Plain-text document sources
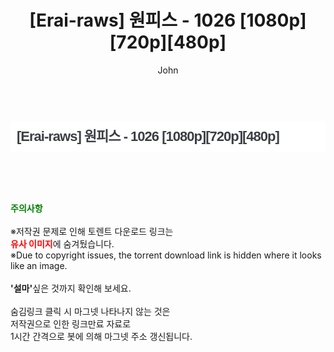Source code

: ﻿---
layout: post
title:  "[Erai-raws] 원피스 - 1026 [1080p][720p][480p]"
author: John
categories: [ 애니메이션 ]
tags: [  ]
image:  
description: "[Erai-raws] 원피스 - 1026 [1080p][720p][480p] torrent 정보 공유"
toc: true
toc_sticky: true
---

<br>
<div class="view-img">
</div><div class="view-content" itemprop="description">
<h1 style="margin:0px;padding:0px 10px;list-style:none;font-size:22px;font-family:'Source Sans Pro', sans-serif;color:rgb(59,62,67);border-width:0px;white-space:nowrap;letter-spacing:-1px;line-height:50px;background-color:rgb(255,255,255);">[Erai-raws] 원피스 - 1026 [1080p][720p][480p]</h1> </div>
    
<br><br><br>
<p data-ke-size="size16"><b><span style="color: green;">주의사항</span></b><br /><br />※저작권 문제로 인해 토렌트 다운로드 링크는<br /><b><span style="color: red;">유사 이미지</span></b>에 숨겨뒀습니다.<br />※Due to copyright issues, the torrent download link is hidden where it looks like an image.<br /><br /><b>'설마'</b>싶은 것까지 확인해 보세요.<br /><br />숨김링크 클릭 시 마그넷 나타나지 않는 것은<br />저작권으로 인한 링크만료 자료로<br />1시간 간격으로 봇에 의해 마그넷 주소 갱신됩니다.</p>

» WORK TO COMPLETE:
Would you write out an exact copy of the entries above, with no images?

» ANSWER SECTION:
Source code

: ﻿---
layout: post
title:  "[Erai-raws] 원피스 - 1026 [1080p][720p][480p]"
author: John
categories: [ 애니메이션 ]
tags: [  ]
image:  
description: "[Erai-raws] 원피스 - 1026 [1080p][720p][480p] torrent 정보 공유"
toc: true
toc_sticky: true
---

<br>
<div class="view-img">
</div><div class="view-content" itemprop="description">
<h1 style="margin:0px;padding:0px 10px;list-style:none;font-size:22px;font-family:'Source Sans Pro', sans-serif;color:rgb(59,62,67);border-width:0px;white-space:nowrap;letter-spacing:-1px;line-height:50px;background-color:rgb(255,255,255);">[Erai-raws] 원피스 - 1026 [1080p][720p][480p]</h1> </div>
    
<br><br><br>
<p data-ke-size="size16"><b><span style="color: green;">주의사항</span></b><br /><br />※저작권 문제로 인해 토렌트 다운로드 링크는<br /><b><span style="color: red;">유사 이미지</span></b>에 숨겨뒀습니다.<br />※Due to copyright issues, the torrent download link is hidden where it looks like an image.<br /><br /><b>'설마'</b>싶은 것까지 확인해 보세요.<br /><br />숨김링크 클릭 시 마그넷 나타나지 않는 것은<br />저작권으로 인한 링크만료 자료로<br />1시간 간격으로 봇에 의해 마그넷 주소 갱신됩니다.</p>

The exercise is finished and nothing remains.